» WORK TASK:
Exact reproduction required: the lines below from the line with "use verbose output" to the line with "## How to run the code?", both ends included, and no others.

» Stored data:
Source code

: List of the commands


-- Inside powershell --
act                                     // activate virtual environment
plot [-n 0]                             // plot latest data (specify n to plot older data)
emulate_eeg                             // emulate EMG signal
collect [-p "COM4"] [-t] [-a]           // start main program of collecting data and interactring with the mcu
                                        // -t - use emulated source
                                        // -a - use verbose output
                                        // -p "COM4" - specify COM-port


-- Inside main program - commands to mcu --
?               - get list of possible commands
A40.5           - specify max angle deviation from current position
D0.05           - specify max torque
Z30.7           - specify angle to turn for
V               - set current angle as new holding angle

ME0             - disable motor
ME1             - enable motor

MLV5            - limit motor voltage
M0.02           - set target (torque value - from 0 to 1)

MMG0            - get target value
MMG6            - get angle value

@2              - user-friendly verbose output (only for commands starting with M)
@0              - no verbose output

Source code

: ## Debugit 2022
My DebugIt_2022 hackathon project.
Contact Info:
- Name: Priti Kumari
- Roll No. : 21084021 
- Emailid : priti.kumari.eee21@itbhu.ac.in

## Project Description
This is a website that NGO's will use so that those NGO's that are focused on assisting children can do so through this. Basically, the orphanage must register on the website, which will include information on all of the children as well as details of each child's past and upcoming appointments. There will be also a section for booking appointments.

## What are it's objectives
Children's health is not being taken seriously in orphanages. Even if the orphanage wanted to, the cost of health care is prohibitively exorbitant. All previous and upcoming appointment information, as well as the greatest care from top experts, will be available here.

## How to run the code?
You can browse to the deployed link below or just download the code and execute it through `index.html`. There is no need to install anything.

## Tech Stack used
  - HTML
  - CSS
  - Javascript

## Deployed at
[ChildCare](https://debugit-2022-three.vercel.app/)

» WORKED SOLUTION:
                                        // -a - use verbose output
                                        // -p "COM4" - specify COM-port


-- Inside main program - commands to mcu --
?               - get list of possible commands
A40.5           - specify max angle deviation from current position
D0.05           - specify max torque
Z30.7           - specify angle to turn for
V               - set current angle as new holding angle

ME0             - disable motor
ME1             - enable motor

MLV5            - limit motor voltage
M0.02           - set target (torque value - from 0 to 1)

MMG0            - get target value
MMG6            - get angle value

@2              - user-friendly verbose output (only for commands starting with M)
@0              - no verbose output

Source code

: ## Debugit 2022
My DebugIt_2022 hackathon project.
Contact Info:
- Name: Priti Kumari
- Roll No. : 21084021 
- Emailid : priti.kumari.eee21@itbhu.ac.in

## Project Description
This is a website that NGO's will use so that those NGO's that are focused on assisting children can do so through this. Basically, the orphanage must register on the website, which will include information on all of the children as well as details of each child's past and upcoming appointments. There will be also a section for booking appointments.

## What are it's objectives
Children's health is not being taken seriously in orphanages. Even if the orphanage wanted to, the cost of health care is prohibitively exorbitant. All previous and upcoming appointment information, as well as the greatest care from top experts, will be available here.

## How to run the code?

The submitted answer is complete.